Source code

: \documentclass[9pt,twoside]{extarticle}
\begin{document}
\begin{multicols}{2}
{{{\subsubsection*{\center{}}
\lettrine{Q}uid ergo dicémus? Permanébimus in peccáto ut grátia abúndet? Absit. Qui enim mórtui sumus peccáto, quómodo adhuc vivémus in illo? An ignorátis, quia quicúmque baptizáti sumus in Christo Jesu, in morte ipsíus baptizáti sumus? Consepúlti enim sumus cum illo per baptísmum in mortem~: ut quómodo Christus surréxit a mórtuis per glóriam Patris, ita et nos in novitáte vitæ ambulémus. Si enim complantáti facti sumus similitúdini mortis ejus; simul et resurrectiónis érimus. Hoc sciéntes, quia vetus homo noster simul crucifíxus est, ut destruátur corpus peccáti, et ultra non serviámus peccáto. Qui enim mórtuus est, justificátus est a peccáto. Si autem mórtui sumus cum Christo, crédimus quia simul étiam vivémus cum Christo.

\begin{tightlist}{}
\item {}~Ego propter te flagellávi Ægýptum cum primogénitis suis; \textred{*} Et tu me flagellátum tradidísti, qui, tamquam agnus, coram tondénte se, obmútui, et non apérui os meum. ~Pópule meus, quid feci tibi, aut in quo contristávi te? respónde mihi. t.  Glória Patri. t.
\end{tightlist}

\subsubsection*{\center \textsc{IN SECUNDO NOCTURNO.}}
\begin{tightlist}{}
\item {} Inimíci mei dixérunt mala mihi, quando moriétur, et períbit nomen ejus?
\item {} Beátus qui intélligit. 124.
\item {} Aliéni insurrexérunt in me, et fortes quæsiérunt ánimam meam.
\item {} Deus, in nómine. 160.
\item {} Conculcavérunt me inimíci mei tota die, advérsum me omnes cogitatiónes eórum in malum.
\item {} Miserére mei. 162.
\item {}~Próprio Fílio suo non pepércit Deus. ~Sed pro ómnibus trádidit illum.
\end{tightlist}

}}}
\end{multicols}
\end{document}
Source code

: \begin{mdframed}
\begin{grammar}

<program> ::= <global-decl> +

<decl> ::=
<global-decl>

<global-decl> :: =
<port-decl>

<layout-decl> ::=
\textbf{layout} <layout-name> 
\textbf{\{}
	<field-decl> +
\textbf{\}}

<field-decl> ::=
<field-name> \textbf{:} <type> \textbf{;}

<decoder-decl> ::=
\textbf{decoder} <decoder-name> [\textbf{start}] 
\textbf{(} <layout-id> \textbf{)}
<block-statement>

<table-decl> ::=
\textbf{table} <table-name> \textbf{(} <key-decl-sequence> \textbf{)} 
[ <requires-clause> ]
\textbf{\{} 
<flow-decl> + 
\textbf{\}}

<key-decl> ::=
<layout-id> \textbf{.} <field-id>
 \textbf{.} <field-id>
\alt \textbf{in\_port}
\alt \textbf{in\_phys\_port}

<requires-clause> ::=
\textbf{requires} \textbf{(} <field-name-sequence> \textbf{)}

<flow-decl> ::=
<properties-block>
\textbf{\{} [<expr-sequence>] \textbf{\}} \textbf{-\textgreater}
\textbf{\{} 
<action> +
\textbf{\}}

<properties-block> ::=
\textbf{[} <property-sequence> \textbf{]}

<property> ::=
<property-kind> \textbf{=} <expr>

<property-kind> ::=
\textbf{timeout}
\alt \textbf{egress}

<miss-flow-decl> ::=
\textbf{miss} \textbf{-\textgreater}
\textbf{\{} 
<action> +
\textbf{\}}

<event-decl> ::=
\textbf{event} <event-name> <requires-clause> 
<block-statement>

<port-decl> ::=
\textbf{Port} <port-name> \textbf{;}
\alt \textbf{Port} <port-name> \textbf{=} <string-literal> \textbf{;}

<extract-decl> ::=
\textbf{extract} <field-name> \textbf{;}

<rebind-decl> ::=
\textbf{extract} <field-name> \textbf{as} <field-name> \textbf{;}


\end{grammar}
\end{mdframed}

* What to produce *
Across the entries above, how many lines include "mihi"? State only that number.

* Solution to this task *
2